(Material provided):
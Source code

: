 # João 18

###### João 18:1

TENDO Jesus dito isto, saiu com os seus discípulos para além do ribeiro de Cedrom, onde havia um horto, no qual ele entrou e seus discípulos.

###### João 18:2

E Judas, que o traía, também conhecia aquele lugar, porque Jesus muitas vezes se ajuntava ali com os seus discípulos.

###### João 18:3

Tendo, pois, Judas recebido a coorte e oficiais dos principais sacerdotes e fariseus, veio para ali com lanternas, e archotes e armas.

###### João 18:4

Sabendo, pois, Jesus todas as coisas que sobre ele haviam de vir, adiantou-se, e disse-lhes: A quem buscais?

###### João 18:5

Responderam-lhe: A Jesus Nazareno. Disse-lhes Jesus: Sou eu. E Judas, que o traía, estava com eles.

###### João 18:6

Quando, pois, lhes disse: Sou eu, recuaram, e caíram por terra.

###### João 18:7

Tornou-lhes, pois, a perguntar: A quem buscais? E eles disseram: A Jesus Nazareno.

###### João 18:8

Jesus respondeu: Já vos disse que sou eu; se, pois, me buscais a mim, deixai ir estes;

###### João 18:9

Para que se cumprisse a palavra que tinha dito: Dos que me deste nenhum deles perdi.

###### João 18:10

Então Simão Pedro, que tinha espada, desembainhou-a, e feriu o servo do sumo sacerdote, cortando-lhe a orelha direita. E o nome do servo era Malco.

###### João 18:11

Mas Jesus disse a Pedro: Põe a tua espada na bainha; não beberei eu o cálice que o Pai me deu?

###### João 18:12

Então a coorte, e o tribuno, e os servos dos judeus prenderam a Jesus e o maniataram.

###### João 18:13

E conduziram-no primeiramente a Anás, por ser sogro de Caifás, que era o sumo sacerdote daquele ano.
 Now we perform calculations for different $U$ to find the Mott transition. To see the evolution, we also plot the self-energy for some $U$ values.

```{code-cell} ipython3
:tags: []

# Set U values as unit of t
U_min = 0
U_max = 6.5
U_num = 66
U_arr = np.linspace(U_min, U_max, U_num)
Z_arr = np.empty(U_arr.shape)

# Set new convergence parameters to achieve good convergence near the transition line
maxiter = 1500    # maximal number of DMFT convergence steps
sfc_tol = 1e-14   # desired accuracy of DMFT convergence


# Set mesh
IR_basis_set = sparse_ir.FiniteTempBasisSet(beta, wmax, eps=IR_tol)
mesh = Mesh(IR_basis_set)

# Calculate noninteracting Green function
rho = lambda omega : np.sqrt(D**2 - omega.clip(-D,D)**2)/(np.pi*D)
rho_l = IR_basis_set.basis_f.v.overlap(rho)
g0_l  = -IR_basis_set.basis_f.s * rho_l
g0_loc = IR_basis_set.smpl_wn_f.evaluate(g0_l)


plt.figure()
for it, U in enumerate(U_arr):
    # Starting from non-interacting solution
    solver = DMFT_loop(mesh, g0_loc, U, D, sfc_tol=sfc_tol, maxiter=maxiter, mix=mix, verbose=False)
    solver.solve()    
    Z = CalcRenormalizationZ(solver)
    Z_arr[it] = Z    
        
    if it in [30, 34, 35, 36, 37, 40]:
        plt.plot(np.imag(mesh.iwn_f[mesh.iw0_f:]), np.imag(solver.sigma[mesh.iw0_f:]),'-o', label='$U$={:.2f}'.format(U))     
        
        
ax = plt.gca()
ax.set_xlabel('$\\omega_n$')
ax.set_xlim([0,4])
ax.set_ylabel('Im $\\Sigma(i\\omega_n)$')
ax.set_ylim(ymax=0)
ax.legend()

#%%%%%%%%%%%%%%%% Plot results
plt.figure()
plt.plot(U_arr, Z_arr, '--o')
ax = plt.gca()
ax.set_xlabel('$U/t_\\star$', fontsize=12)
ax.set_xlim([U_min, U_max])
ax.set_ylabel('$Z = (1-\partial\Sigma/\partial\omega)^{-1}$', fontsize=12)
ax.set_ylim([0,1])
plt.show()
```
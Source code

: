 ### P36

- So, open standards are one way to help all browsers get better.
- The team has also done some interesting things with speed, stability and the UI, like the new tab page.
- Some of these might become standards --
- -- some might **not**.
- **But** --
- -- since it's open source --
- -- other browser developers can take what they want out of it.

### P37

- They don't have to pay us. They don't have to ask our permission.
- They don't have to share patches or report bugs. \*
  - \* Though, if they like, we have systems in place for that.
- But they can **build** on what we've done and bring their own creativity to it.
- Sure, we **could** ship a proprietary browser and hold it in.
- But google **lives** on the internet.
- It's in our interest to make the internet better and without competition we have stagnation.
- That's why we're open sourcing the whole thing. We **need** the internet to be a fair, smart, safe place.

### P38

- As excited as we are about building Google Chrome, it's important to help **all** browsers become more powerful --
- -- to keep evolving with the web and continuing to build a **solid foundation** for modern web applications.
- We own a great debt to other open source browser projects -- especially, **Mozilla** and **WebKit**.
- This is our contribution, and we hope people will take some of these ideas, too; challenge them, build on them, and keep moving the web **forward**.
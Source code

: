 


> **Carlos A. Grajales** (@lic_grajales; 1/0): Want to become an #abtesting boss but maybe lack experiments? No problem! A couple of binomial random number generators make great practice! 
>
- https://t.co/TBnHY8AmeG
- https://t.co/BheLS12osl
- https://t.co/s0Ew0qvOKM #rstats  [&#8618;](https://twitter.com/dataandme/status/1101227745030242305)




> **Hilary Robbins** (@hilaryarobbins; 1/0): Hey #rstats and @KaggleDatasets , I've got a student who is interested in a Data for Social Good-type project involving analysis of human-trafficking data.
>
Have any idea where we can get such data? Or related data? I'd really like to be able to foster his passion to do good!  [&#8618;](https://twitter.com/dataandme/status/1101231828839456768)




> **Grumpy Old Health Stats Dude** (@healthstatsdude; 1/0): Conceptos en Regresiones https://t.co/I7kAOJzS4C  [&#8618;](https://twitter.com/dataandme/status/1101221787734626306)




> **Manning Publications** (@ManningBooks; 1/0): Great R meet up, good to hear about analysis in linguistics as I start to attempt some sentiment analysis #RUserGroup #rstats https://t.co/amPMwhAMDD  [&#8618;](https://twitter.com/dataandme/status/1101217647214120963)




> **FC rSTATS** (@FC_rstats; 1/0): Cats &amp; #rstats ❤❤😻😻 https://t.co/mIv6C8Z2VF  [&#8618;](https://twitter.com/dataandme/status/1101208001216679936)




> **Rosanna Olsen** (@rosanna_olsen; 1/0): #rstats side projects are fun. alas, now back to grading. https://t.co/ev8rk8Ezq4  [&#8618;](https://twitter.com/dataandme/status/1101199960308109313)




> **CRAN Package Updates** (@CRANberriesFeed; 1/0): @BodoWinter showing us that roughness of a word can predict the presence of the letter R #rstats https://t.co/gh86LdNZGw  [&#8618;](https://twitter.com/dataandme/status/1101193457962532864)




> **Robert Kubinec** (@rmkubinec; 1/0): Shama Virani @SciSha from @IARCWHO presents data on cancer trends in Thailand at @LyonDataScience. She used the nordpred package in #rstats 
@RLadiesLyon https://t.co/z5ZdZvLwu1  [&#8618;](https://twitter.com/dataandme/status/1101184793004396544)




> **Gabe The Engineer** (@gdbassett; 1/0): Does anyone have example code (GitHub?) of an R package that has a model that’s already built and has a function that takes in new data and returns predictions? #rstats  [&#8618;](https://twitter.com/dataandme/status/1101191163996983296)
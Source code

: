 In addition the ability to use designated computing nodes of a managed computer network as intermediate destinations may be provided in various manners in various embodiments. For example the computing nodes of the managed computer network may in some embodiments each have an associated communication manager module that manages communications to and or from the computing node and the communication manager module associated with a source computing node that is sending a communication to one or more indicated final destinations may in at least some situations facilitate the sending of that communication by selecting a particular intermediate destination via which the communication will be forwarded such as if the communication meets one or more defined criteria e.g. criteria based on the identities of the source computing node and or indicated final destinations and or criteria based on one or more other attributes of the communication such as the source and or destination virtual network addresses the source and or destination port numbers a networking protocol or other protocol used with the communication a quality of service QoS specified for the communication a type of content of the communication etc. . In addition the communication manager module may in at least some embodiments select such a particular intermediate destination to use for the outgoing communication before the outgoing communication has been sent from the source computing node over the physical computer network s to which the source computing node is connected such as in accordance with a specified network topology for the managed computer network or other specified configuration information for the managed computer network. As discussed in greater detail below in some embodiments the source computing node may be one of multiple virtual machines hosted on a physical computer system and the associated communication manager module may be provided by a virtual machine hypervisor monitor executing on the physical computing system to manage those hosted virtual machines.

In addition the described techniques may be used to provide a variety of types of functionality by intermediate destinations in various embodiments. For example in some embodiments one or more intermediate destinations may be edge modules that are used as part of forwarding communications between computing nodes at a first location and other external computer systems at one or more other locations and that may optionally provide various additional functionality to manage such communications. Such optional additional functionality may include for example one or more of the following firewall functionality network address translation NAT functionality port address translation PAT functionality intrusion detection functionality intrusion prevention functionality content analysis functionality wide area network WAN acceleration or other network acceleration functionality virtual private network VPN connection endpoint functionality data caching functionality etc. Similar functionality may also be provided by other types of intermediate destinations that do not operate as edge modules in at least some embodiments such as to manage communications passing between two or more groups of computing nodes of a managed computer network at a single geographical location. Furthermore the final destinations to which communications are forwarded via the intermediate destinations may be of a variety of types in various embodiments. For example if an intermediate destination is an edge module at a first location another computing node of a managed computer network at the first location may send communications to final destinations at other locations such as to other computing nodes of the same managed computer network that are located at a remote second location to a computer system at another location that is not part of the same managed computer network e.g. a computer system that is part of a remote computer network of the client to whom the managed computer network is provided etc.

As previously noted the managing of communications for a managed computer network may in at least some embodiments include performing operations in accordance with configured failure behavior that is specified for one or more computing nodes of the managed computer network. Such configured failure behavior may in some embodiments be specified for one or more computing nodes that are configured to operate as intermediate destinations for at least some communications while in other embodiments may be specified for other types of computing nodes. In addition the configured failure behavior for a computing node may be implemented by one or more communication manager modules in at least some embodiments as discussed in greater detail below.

(What to produce): Beginning of the records through the line with "E conduziram-no primeiramente": return that span exactly and stop there.

(Solution to this exercise):
Source code

: # João 18

###### João 18:1

TENDO Jesus dito isto, saiu com os seus discípulos para além do ribeiro de Cedrom, onde havia um horto, no qual ele entrou e seus discípulos.

###### João 18:2

E Judas, que o traía, também conhecia aquele lugar, porque Jesus muitas vezes se ajuntava ali com os seus discípulos.

###### João 18:3

Tendo, pois, Judas recebido a coorte e oficiais dos principais sacerdotes e fariseus, veio para ali com lanternas, e archotes e armas.

###### João 18:4

Sabendo, pois, Jesus todas as coisas que sobre ele haviam de vir, adiantou-se, e disse-lhes: A quem buscais?

###### João 18:5

Responderam-lhe: A Jesus Nazareno. Disse-lhes Jesus: Sou eu. E Judas, que o traía, estava com eles.

###### João 18:6

Quando, pois, lhes disse: Sou eu, recuaram, e caíram por terra.

###### João 18:7

Tornou-lhes, pois, a perguntar: A quem buscais? E eles disseram: A Jesus Nazareno.

###### João 18:8

Jesus respondeu: Já vos disse que sou eu; se, pois, me buscais a mim, deixai ir estes;

###### João 18:9

Para que se cumprisse a palavra que tinha dito: Dos que me deste nenhum deles perdi.

###### João 18:10

Então Simão Pedro, que tinha espada, desembainhou-a, e feriu o servo do sumo sacerdote, cortando-lhe a orelha direita. E o nome do servo era Malco.

###### João 18:11

Mas Jesus disse a Pedro: Põe a tua espada na bainha; não beberei eu o cálice que o Pai me deu?

###### João 18:12

Então a coorte, e o tribuno, e os servos dos judeus prenderam a Jesus e o maniataram.

###### João 18:13

E conduziram-no primeiramente a Anás, por ser sogro de Caifás, que era o sumo sacerdote daquele ano.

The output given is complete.